David thought for a moment. He responded succinctly. “Not.”
“Good. You help me, and I’ll tell you what I’ll do for ya.”
“Didn’t you hear what I said?” David asked.
“I did. But I saved your life, David. Remember Abe? You think you weren’t going to the hospital that night if it weren’t for me? I did that for free. Maybe now you help me, but for money. You still get the better side of the trade. You won’t get in trouble. You’re never inside the building. You don’t even need to know what the target is. It ain’t important. But I’ll pay you twenty thousand dollars. That’s gotta help a bit, right?”

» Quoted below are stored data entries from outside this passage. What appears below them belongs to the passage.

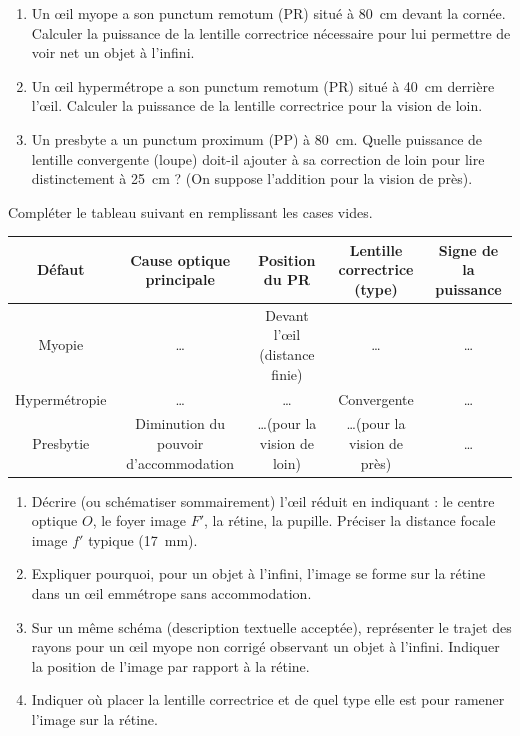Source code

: \documentclass[11pt]{article}
\begin{document}
\begin{exercice}
\begin{enumerate}
    \item Un œil myope a son punctum remotum (PR) situé à \SI{80}{\centi\metre} devant la cornée. Calculer la puissance de la lentille correctrice nécessaire pour lui permettre de voir net un objet à l'infini.
    \item Un œil hypermétrope a son punctum remotum (PR) situé à \SI{40}{\centi\metre} derrière l'œil. Calculer la puissance de la lentille correctrice pour la vision de loin.
    \item Un presbyte a un punctum proximum (PP) à \SI{80}{\centi\metre}. Quelle puissance de lentille convergente (loupe) doit-il ajouter à sa correction de loin pour lire distinctement à \SI{25}{\centi\metre} ? (On suppose l'addition pour la vision de près).
\end{enumerate}
\end{exercice}

\begin{exercice}
Compléter le tableau suivant en remplissant les cases vides.

\begin{tabular}{|c|c|c|c|c|}
\hline
\textbf{Défaut} & \textbf{Cause optique principale} & \textbf{Position du PR} & \textbf{Lentille correctrice (type)} & \textbf{Signe de la puissance} \\
\hline
Myopie & \ldots & Devant l'œil (distance finie) & \ldots & \ldots \\
\hline
Hypermétropie & \ldots & \ldots & Convergente & \ldots \\
\hline
Presbytie & Diminution du pouvoir d'accommodation & \ldots (pour la vision de loin) & \ldots (pour la vision de près) & \ldots \\
\hline
\end{tabular}
\end{exercice}

\begin{exercice}
\begin{enumerate}
    \item Décrire (ou schématiser sommairement) l'œil réduit en indiquant : le centre optique $O$, le foyer image $F'$, la rétine, la pupille. Préciser la distance focale image $f'$ typique (\SI{17}{\milli\metre}).
    \item Expliquer pourquoi, pour un objet à l'infini, l'image se forme sur la rétine dans un œil emmétrope sans accommodation.
    \item Sur un même schéma (description textuelle acceptée), représenter le trajet des rayons pour un œil myope non corrigé observant un objet à l'infini. Indiquer la position de l'image par rapport à la rétine.
    \item Indiquer où placer la lentille correctrice et de quel type elle est pour ramener l'image sur la rétine.
\end{enumerate}
\end{exercice}
\end{document}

“You might think I should know this already, but, yeah . . . I really did think you helped me out of the kindness of your heart . . .” David trailed off.
“Hey. The heart palpitates. Change is constant.” Vlad held up his fist in a slightly threatening gesture. He pounded the bag next to David’s head. “Wouldn’t want to be in the way when it does.”
David stepped away and stared at Vlad. “If I’m gonna do this, I want to know,” David announced.
“Know what?” Vlad asked.
“The target. What is it?” David inquired.
“I tell you? Then you’re in.”
David said nothing.
“A money-transfer business,” Vlad said. “Cash & Loan Xpress. Down by the boardwalk.”
TWENTY-THREE
MARINA PACED DOWN THE empty boardwalk aside the Coney Island’s amusement park. She glanced up at the familiar sign for the defunct “Surf Ave. Ice Cream Parlor” as she hurried through the night. She continued past the glowing yellow letters of Cash & Loan Xpress and various shuttered boutiques before turning down a dark alley. It was very late, way past twelve. There was no legitimate reason to be there unless one was a fifteen-year-old kid looking to make out with his girlfriend, or a forty-five-year-old drug addict with nowhere else to go. Marina was definitely neither of those. But she was determined to keep her family together, and that required talking some sense into her husband.
That’s why she had done exactly as David had suggested and crept out the back gate of her house, into their next-door neighbor’s garage, and “borrowed” their car for a few hours. She presumed that she knew David better than anyone, but she was starting to have doubts. Or maybe they weren’t doubts. Maybe she had created a version of her husband in her own mind that was simply a lovely veneer strung atop reality. Everyone was guilty of doing that at some point. Either way, she was going to get to the bottom of it—tonight.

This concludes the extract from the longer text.